Interestingly, adding an extra person to the recording process didn't make it much more complicated. Last year I bought a Blue Snowball ICE which I've used a couple of times in my videos, which when placed on the desk in front of us picks up both voices easily without much of a drop in quality. It would have been harder to get audio to two different sets of headphones without some kind of splitter, but luckily I have a pair of Bang and Olufsen headphones with allow you to daisy-chain another set of headphones off them, so we were both able to listen to the audio from the game with minimal effort. Once again, I used the technique of running the HDMI audio from the console out of the back of the monitor and into the Line In of my PC, so we could just listen to the audio output from the computer itself.

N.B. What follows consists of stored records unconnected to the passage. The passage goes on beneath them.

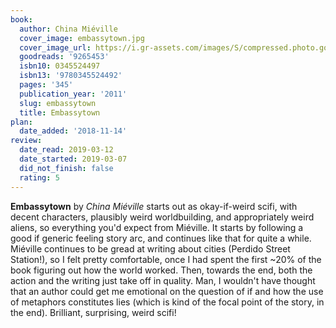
 ```yaml
---
book:
  author: China Miéville
  cover_image: embassytown.jpg
  cover_image_url: https://i.gr-assets.com/images/S/compressed.photo.goodreads.com/books/1320470326l/9265453._SX98_.jpg
  goodreads: '9265453'
  isbn10: 0345524497
  isbn13: '9780345524492'
  pages: '345'
  publication_year: '2011'
  slug: embassytown
  title: Embassytown
plan:
  date_added: '2018-11-14'
review:
  date_read: 2019-03-12
  date_started: 2019-03-07
  did_not_finish: false
  rating: 5
---
```


**Embassytown** by *China Miéville* starts out as okay-if-weird scifi, with decent characters, plausibly weird worldbuilding, and appropriately weird aliens, so everything you'd expect from Miéville. It starts by following a good if generic feeling story arc, and continues like that for quite a while. Miéville continues to be gread at writing about cities (Perdido Street Station!), so I felt pretty comfortable, once I had spent the first ~20% of the book figuring out how the world worked. Then, towards the end, both the action and the writing just take off in quality. Man, I wouldn't have thought that an author could get me emotional on the question of if and how the use of metaphors constitutes lies (which is kind of the focal point of the story, in the end). Brilliant, surprising, weird scifi!
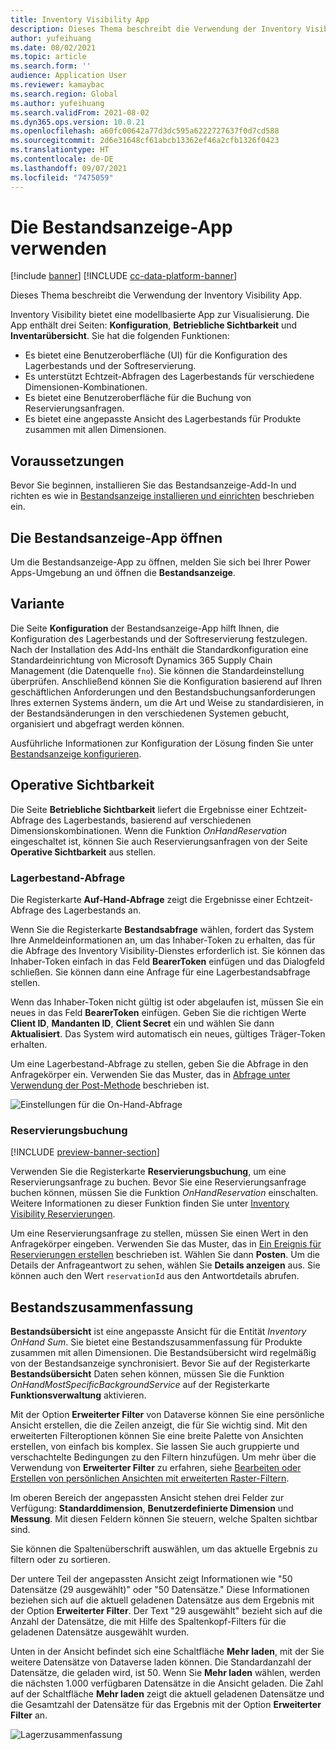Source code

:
 ```yaml
---
title: Inventory Visibility App
description: Dieses Thema beschreibt die Verwendung der Inventory Visibility App.
author: yufeihuang
ms.date: 08/02/2021
ms.topic: article
ms.search.form: ''
audience: Application User
ms.reviewer: kamaybac
ms.search.region: Global
ms.author: yufeihuang
ms.search.validFrom: 2021-08-02
ms.dyn365.ops.version: 10.0.21
ms.openlocfilehash: a60fc00642a77d3dc595a6222727637f0d7cd588
ms.sourcegitcommit: 2d6e31648cf61abcb13362ef46a2cfb1326f0423
ms.translationtype: HT
ms.contentlocale: de-DE
ms.lasthandoff: 09/07/2021
ms.locfileid: "7475059"
---
```

# <a name="use-the-inventory-visibility-app"></a>Die Bestandsanzeige-App verwenden

[!include [banner](../includes/banner.md)]
[!INCLUDE [cc-data-platform-banner](../../includes/cc-data-platform-banner.md)]

Dieses Thema beschreibt die Verwendung der Inventory Visibility App.

Inventory Visibility bietet eine modellbasierte App zur Visualisierung. Die App enthält drei Seiten: **Konfiguration**, **Betriebliche Sichtbarkeit** und **Inventarübersicht**. Sie hat die folgenden Funktionen:

- Es bietet eine Benutzeroberfläche (UI) für die Konfiguration des Lagerbestands und der Softreservierung.
- Es unterstützt Echtzeit-Abfragen des Lagerbestands für verschiedene Dimensionen-Kombinationen.
- Es bietet eine Benutzeroberfläche für die Buchung von Reservierungsanfragen.
- Es bietet eine angepasste Ansicht des Lagerbestands für Produkte zusammen mit allen Dimensionen.

## <a name="prerequisites"></a>Voraussetzungen

Bevor Sie beginnen, installieren Sie das Bestandsanzeige-Add-In und richten es wie in [Bestandsanzeige installieren und einrichten](inventory-visibility-setup.md) beschrieben ein.

## <a name="open-the-inventory-visibility-app"></a>Die Bestandsanzeige-App öffnen

Um die Bestandsanzeige-App zu öffnen, melden Sie sich bei Ihrer Power Apps-Umgebung an und öffnen die **Bestandsanzeige**.

## <a name="configuration"></a><a name="configuration"></a>Variante

Die Seite **Konfiguration** der Bestandsanzeige-App hilft Ihnen, die Konfiguration des Lagerbestands und der Softreservierung festzulegen. Nach der Installation des Add-Ins enthält die Standardkonfiguration eine Standardeinrichtung von Microsoft Dynamics 365 Supply Chain Management (die Datenquelle `fno`). Sie können die Standardeinstellung überprüfen. Anschließend können Sie die Konfiguration basierend auf Ihren geschäftlichen Anforderungen und den Bestandsbuchungsanforderungen Ihres externen Systems ändern, um die Art und Weise zu standardisieren, in der Bestandsänderungen in den verschiedenen Systemen gebucht, organisiert und abgefragt werden können.

Ausführliche Informationen zur Konfiguration der Lösung finden Sie unter [Bestandsanzeige konfigurieren](inventory-visibility-configuration.md).

## <a name="operational-visibility"></a>Operative Sichtbarkeit

Die Seite **Betriebliche Sichtbarkeit** liefert die Ergebnisse einer Echtzeit-Abfrage des Lagerbestands, basierend auf verschiedenen Dimensionskombinationen. Wenn die Funktion *OnHandReservation* eingeschaltet ist, können Sie auch Reservierungsanfragen von der Seite **Operative Sichtbarkeit** aus stellen.

### <a name="on-hand-query"></a>Lagerbestand-Abfrage

Die Registerkarte **Auf-Hand-Abfrage** zeigt die Ergebnisse einer Echtzeit-Abfrage des Lagerbestands an.

Wenn Sie die Registerkarte **Bestandsabfrage** wählen, fordert das System Ihre Anmeldeinformationen an, um das Inhaber-Token zu erhalten, das für die Abfrage des Inventory Visibility-Dienstes erforderlich ist. Sie können das Inhaber-Token einfach in das Feld **BearerToken** einfügen und das Dialogfeld schließen. Sie können dann eine Anfrage für eine Lagerbestandsabfrage stellen.

Wenn das Inhaber-Token nicht gültig ist oder abgelaufen ist, müssen Sie ein neues in das Feld **BearerToken** einfügen. Geben Sie die richtigen Werte **Client ID**, **Mandanten ID**, **Client Secret** ein und wählen Sie dann **Aktualisiert**. Das System wird automatisch ein neues, gültiges Träger-Token erhalten.

Um eine Lagerbestand-Abfrage zu stellen, geben Sie die Abfrage in den Anfragekörper ein. Verwenden Sie das Muster, das in [Abfrage unter Verwendung der Post-Methode](inventory-visibility-api.md#query-with-post-method) beschrieben ist.

![Einstellungen für die On-Hand-Abfrage](media/inventory-visibility-query-settings.png "Einstellungen für die On-Hand-Abfrage")

### <a name="reservation-posting"></a>Reservierungsbuchung

[!INCLUDE [preview-banner-section](../../includes/preview-banner-section.md)]

Verwenden Sie die Registerkarte **Reservierungsbuchung**, um eine Reservierungsanfrage zu buchen. Bevor Sie eine Reservierungsanfrage buchen können, müssen Sie die Funktion *OnHandReservation* einschalten. Weitere Informationen zu dieser Funktion finden Sie unter [Inventory Visibility Reservierungen](inventory-visibility-reservations.md).

Um eine Reservierungsanfrage zu stellen, müssen Sie einen Wert in den Anfragekörper eingeben. Verwenden Sie das Muster, das in [Ein Ereignis für Reservierungen erstellen](inventory-visibility-api.md#create-one-reservation-event) beschrieben ist. Wählen Sie dann **Posten**. Um die Details der Anfrageantwort zu sehen, wählen Sie **Details anzeigen** aus. Sie können auch den Wert `reservationId` aus den Antwortdetails abrufen.

## <a name="inventory-summary"></a><a name="inventory-summary"></a>Bestandszusammenfassung

**Bestandsübersicht** ist eine angepasste Ansicht für die Entität *Inventory OnHand Sum*. Sie bietet eine Bestandszusammenfassung für Produkte zusammen mit allen Dimensionen. Die Bestandsübersicht wird regelmäßig von der Bestandsanzeige synchronisiert. Bevor Sie auf der Registerkarte **Bestandsübersicht** Daten sehen können, müssen Sie die Funktion *OnHandMostSpecificBackgroundService* auf der Registerkarte **Funktionsverwaltung** aktivieren.

Mit der Option **Erweiterter Filter** von Dataverse können Sie eine persönliche Ansicht erstellen, die die Zeilen anzeigt, die für Sie wichtig sind. Mit den erweiterten Filteroptionen können Sie eine breite Palette von Ansichten erstellen, von einfach bis komplex. Sie lassen Sie auch gruppierte und verschachtelte Bedingungen zu den Filtern hinzufügen. Um mehr über die Verwendung von **Erweiterter Filter** zu erfahren, siehe [Bearbeiten oder Erstellen von persönlichen Ansichten mit erweiterten Raster-Filtern](/powerapps/user/grid-filters-advanced).

Im oberen Bereich der angepassten Ansicht stehen drei Felder zur Verfügung: **Standarddimension**, **Benutzerdefinierte Dimension** und **Messung**. Mit diesen Feldern können Sie steuern, welche Spalten sichtbar sind.

Sie können die Spaltenüberschrift auswählen, um das aktuelle Ergebnis zu filtern oder zu sortieren.

Der untere Teil der angepassten Ansicht zeigt Informationen wie "50 Datensätze (29 ausgewählt)" oder "50 Datensätze." Diese Informationen beziehen sich auf die aktuell geladenen Datensätze aus dem Ergebnis mit der Option **Erweiterter Filter**. Der Text "29 ausgewählt" bezieht sich auf die Anzahl der Datensätze, die mit Hilfe des Spaltenkopf-Filters für die geladenen Datensätze ausgewählt wurden.

Unten in der Ansicht befindet sich eine Schaltfläche **Mehr laden**, mit der Sie weitere Datensätze von Dataverse laden können. Die Standardanzahl der Datensätze, die geladen wird, ist 50. Wenn Sie **Mehr laden** wählen, werden die nächsten 1.000 verfügbaren Datensätze in die Ansicht geladen. Die Zahl auf der Schaltfläche **Mehr laden** zeigt die aktuell geladenen Datensätze und die Gesamtzahl der Datensätze für das Ergebnis mit der Option **Erweiterter Filter** an.

![Lagerzusammenfassung](media/inventory-visibility-onhand-list.png "Lagerzusammenfassung")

Not everything was plain-sailing, though. Before we began recording the Roxio started misbehaving, causing Windows 10 to crash twice before I moved it to a different USB port and it seemed to calm down. That wasn't the last of the trouble though. When I hit the 'Stop Recording' button in the Roxio software I had a sudden thought about what happened to my last episode of Shadow of the Colossus, and quickly made a copy of the raw MT2S file before it was automatically deleted in the encoding step. This proved to be a smart move because whilst the encoding completed successfully some time later, about 6 minutes into the MP4 the audio disappeared!
Since I had made a backup I was able to create a new MP4, but this was a huge shock and I have resolved to never again use the MP4 recording option in the Roxio software; it's just too unreliable and when it fails, there's nothing I can do to recover the recording. Transcoding the raw file manually adds an extra step in the process, but being able to keep a backup in case of transcoding failure is vital.
I have no idea what caused it to fail this time. Originally I thought that making my own copy of the raw file was the cause; perhaps my copying the file interrupted the file stream in the encoder and caused some kind of unresolvable desync between the video and the audio. However after re-encoding the final MP4 still had a minor corruption at exactly the same point that the original MP4 lost audio, which you can see in the final video above. This suggests to me that there was a weird blip in the recording that the manual transcoding was mercifully able to handle.
I'm looking forward to diving further into the game, and continuing to develop the on-air rapport between Lux and myself. There were some really great moments between us (when we both say 'Whee!' when sliding down the chain being a highlight) and I know we'll have more in the future!